Apparently, they can read, and will not cross state lines.  Ask any DNR Ranger.

The Snakeman


----------



## Randy (Nov 19, 2007)

Snakeman said:


> Apparently, they can read, and will not cross state lines.  Ask any DNR Ranger.
> 
> The Snakeman



Well I do know they can read because there are panther crossing signs all around there along the roads.  They must be able to read or they would not know where to cross at.

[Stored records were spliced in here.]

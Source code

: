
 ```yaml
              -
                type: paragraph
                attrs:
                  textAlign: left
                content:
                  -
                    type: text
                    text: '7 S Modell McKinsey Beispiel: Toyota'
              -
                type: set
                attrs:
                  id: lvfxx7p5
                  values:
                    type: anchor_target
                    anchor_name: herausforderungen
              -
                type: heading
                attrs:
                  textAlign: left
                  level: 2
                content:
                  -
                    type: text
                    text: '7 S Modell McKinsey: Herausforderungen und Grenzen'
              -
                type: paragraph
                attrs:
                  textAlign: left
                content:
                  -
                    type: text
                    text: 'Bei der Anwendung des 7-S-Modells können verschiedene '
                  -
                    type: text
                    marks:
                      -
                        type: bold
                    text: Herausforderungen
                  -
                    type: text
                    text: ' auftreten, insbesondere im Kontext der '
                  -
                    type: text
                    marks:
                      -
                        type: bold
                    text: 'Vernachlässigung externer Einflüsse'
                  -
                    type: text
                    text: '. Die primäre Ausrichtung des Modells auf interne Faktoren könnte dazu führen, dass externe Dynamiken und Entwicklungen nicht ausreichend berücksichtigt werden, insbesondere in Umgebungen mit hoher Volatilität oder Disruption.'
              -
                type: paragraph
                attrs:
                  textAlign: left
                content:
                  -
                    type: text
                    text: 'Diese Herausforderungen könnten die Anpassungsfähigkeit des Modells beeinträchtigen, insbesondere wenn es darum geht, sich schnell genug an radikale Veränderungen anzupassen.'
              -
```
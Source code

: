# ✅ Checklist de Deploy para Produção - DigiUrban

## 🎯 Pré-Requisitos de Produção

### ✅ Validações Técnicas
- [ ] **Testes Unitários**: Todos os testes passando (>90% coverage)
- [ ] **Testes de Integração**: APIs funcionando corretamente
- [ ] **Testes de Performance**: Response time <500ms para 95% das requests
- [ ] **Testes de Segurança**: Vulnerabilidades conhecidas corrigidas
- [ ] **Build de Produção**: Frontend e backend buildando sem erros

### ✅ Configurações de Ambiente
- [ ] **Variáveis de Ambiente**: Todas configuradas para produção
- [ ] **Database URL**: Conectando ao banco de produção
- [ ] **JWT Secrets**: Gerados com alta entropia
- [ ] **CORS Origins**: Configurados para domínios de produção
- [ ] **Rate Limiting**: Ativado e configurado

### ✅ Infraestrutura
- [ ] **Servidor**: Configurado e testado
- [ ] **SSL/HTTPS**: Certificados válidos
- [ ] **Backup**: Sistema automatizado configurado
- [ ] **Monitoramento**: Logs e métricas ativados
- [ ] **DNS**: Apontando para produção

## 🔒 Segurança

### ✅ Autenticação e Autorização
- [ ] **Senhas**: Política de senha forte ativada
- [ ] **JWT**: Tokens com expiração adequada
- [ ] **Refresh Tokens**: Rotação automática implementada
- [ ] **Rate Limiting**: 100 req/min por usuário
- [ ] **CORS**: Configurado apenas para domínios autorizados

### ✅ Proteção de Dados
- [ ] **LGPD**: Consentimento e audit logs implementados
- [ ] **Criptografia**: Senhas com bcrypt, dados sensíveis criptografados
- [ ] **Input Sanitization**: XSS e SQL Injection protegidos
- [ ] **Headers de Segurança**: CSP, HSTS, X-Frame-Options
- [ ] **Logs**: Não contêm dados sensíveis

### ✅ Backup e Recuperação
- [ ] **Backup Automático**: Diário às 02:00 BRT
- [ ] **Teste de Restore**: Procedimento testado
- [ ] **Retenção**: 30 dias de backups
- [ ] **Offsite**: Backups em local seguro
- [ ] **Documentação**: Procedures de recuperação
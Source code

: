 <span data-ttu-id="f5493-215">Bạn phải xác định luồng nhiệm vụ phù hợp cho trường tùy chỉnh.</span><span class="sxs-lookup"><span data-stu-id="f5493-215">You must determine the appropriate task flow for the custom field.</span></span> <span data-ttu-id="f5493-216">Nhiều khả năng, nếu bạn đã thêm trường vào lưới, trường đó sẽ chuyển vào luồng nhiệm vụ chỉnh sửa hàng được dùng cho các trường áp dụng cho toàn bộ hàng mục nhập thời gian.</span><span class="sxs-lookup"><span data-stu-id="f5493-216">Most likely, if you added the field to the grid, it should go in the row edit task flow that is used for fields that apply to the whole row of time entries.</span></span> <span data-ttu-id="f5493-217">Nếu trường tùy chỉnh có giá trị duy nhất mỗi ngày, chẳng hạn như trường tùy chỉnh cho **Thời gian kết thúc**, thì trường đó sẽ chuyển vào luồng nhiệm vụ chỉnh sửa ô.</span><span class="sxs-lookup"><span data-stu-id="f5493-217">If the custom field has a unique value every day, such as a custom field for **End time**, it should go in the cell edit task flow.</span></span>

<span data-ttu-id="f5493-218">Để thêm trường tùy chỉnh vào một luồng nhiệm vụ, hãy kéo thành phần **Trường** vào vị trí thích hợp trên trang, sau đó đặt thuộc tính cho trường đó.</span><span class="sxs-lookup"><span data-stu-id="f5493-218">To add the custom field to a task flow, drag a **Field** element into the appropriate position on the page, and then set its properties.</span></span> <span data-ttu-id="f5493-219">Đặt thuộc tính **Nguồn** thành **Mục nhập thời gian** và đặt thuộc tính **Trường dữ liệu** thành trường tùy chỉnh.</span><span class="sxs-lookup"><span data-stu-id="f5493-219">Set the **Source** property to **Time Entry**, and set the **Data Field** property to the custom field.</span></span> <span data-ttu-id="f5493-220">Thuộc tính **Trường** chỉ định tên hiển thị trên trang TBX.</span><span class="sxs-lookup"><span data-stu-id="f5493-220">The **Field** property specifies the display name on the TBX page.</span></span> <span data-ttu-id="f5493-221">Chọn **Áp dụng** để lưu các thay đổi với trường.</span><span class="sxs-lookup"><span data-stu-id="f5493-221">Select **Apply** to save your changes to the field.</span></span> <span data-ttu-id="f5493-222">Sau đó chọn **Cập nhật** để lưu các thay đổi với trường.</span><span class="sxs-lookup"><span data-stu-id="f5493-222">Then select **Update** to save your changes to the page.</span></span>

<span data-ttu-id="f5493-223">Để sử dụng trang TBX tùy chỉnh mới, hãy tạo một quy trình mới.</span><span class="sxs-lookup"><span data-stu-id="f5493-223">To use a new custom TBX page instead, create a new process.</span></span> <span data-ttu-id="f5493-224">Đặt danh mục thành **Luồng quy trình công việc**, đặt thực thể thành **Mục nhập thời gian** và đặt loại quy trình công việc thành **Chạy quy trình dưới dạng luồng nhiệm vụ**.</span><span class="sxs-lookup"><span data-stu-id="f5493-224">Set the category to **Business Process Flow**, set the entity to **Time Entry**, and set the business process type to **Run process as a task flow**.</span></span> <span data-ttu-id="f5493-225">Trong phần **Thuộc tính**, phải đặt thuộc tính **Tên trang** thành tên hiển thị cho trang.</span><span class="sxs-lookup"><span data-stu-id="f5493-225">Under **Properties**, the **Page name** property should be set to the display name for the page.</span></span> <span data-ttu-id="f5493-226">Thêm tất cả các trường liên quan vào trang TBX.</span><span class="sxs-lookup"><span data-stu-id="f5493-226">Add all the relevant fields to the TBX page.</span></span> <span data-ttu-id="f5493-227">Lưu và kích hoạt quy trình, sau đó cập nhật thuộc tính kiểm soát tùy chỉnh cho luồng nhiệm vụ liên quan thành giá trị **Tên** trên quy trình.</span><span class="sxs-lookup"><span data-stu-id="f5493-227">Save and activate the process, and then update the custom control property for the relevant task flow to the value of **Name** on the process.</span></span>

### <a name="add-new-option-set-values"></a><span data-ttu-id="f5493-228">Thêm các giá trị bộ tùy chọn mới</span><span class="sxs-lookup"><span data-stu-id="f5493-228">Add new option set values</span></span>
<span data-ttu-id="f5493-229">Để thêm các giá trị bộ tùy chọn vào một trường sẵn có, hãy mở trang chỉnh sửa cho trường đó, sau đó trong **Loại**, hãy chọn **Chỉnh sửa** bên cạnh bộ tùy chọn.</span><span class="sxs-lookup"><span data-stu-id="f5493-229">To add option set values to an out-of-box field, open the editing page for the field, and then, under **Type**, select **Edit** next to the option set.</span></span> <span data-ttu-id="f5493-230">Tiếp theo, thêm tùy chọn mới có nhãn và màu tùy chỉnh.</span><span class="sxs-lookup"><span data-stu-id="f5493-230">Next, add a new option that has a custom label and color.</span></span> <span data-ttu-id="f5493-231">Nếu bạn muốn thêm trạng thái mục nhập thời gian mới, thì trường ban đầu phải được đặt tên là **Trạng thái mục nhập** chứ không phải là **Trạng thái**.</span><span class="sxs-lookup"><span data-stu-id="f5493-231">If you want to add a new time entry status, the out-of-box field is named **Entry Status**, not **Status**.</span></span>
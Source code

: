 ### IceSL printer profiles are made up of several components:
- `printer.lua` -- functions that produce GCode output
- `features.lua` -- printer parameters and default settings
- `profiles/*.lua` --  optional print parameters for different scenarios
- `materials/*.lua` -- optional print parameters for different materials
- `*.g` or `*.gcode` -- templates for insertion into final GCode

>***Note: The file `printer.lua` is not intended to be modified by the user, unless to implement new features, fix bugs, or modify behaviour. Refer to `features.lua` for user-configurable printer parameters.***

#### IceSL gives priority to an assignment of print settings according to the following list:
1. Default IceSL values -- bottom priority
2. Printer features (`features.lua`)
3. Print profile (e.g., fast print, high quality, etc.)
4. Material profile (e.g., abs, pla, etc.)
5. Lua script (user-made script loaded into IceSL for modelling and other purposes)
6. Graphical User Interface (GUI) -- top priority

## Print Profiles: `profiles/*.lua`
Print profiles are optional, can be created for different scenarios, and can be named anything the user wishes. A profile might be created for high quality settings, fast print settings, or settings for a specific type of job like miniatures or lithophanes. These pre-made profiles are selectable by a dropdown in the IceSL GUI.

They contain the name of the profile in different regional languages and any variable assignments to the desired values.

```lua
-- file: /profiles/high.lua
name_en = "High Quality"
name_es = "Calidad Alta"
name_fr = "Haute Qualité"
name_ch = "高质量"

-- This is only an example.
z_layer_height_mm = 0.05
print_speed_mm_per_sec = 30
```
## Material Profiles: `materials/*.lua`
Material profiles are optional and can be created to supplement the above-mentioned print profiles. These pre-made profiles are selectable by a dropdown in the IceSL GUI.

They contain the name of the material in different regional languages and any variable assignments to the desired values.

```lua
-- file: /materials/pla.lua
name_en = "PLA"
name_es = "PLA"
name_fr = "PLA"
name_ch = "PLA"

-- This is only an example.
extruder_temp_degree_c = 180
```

But they are pretty much confined to south Florida and do not get up near the boarder to be able to cross over into Georgia.


----------



## dawg2 (Nov 19, 2007)

Randy said:


> But they are pretty much confined to south Florida and do not get up near the boarder to be able to cross over into Georgia.



Two questions:
1) what confines them?
2) What would keep them from crossing the border?  It must be those silly INS forms!


----------



## dawg2 (Nov 19, 2007)

balvarik said:


> You mean like when the US F&G jerks would tell us that Timber Wolves will not go near a holstein milk-cow because they have too much "human-scent" on them from being milked?
> 
> Mike



Everybody knows wolves don't kill domesticated cattle, dogs did it


----------



## Snakeman (Nov 19, 2007)

balvarik said:


> You mean like when the US F&G jerks would tell us that Timber Wolves will not go near a holstein milk-cow because they have too much "human-scent" on them from being milked?
> 
> Mike


Yep.  Pretty much zactly like that.

The Snakeman


----------



## MICHAEL TAYLOR (Nov 29, 2007)

*They Are Out There*

I Posted On Another Thread That I Saw One 5 Years Ago On Joe Kurtz Wma, Walking Next To The River. Today Is The First Time I Said Anything Because Of The Bull You Get About This.


----------



## Researcher31726 (Nov 30, 2007)

Michael,
I'm glad you posted today. It's good to know there is another believer out there.
Sue


----------



## d_white (Dec 2, 2007)

I don't believe; I KNOW.


----------



## MKW (Dec 2, 2007)

*my story...*

I've never mentioned this anywhere cause most don't believe it and most of the discussions on here seem to revolve around "black" panthers in GA. Well, I've never seen a black one, but I sure as heck saw a tan colored long-tailed cat in Pulaski Co. in 1987 or 88. I was bow hunting deep in the river swamp and it gets dark earlier in the sloughs than it does in our upper field, so when I was coming out through the field in my truck, I noticed something strange looking running in the road in front of my truck. Well, it turned and jumped into a dry creek bed and I knew right away what it was. I had not heard anything about cougars being in GA at that time(and I was 18-19yrs old), so I was gonna try to kill it. I got out of the truck and this big cat was sitting behind a log looking at me. I was so excited and upset that I shot right over him. (Now, I'm glad I missed!) I know what I saw cause this thing was less than 15yrds from me and had a head as big as a basketball. We later found a dead beaver covered in leaves in the swamp and a ton of BIG tracks in the mud. We gave plaster casts to the DNR in our area and never heard anything else about it. True story!!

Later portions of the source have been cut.